My Zen teachers tell me that in the end I will realize that there is no definable self.  I don’t want to realize that.  I’m trying to make this self I’m currently convinced is real, better. I’m willing to settle for the fact that my transitory self has a disease and I’d like to practice meditation to help me manage it.  I have a family I’d like to help support, and like a Bodhisattva in the Mahayana tradition of which Zen is born, I’ll gladly pass on my own enlightenment until everybody else gets theirs.  I just want to avoid another manic episode.

So forgive me if I mash up meditation techniques from different cultures to achieve a method of managing mental illness.  As I said before, whether you seek a good night’s sleep or to slip the bounds of samsara, the basic method of sitting and fiercely focusing on something is the same. That’s the beauty of it.  

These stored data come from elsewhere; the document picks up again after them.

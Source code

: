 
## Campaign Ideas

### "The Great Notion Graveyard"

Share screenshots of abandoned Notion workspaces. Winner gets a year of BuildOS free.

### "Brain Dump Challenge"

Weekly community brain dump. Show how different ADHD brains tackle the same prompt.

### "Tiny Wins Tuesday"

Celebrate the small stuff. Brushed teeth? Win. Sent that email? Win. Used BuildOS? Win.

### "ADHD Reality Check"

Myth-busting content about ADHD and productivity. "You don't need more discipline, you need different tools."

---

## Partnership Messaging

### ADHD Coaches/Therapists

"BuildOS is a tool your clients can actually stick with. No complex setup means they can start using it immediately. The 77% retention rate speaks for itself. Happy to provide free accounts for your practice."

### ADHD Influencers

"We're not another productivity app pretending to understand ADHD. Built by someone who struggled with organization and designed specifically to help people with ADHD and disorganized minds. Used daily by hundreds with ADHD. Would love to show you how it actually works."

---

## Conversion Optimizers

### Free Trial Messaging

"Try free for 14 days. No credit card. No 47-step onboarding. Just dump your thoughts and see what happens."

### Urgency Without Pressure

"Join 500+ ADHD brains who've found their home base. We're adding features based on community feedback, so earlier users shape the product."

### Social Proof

I don’t want to lose the pure beauty of practice.  I think the commercialization of mindfulness risks that.  The practice is too simple to be co-opted by the profit motive, and the stakes of living with mental illness are too high to be taken in by hucksterism.  In always looking out and considering our place in the world as our meditation sessions extend into our daily lives, I think we can beat mental illness.  There is no room for selfishness in what I propose. I’ve already lived through one me generation.  Years ago I got wrapped up in an ultimately disappointing new age period that rejected traditional forms of wisdom for hocus pocus.  Now all that is back.  I don’t want to join the ascendant fads that have seized the meditation world.  I’m set to lay out a method of meditation that can help predict and stave off the worst episodes of affective disorders. Then we can be selfless and bring others along with us.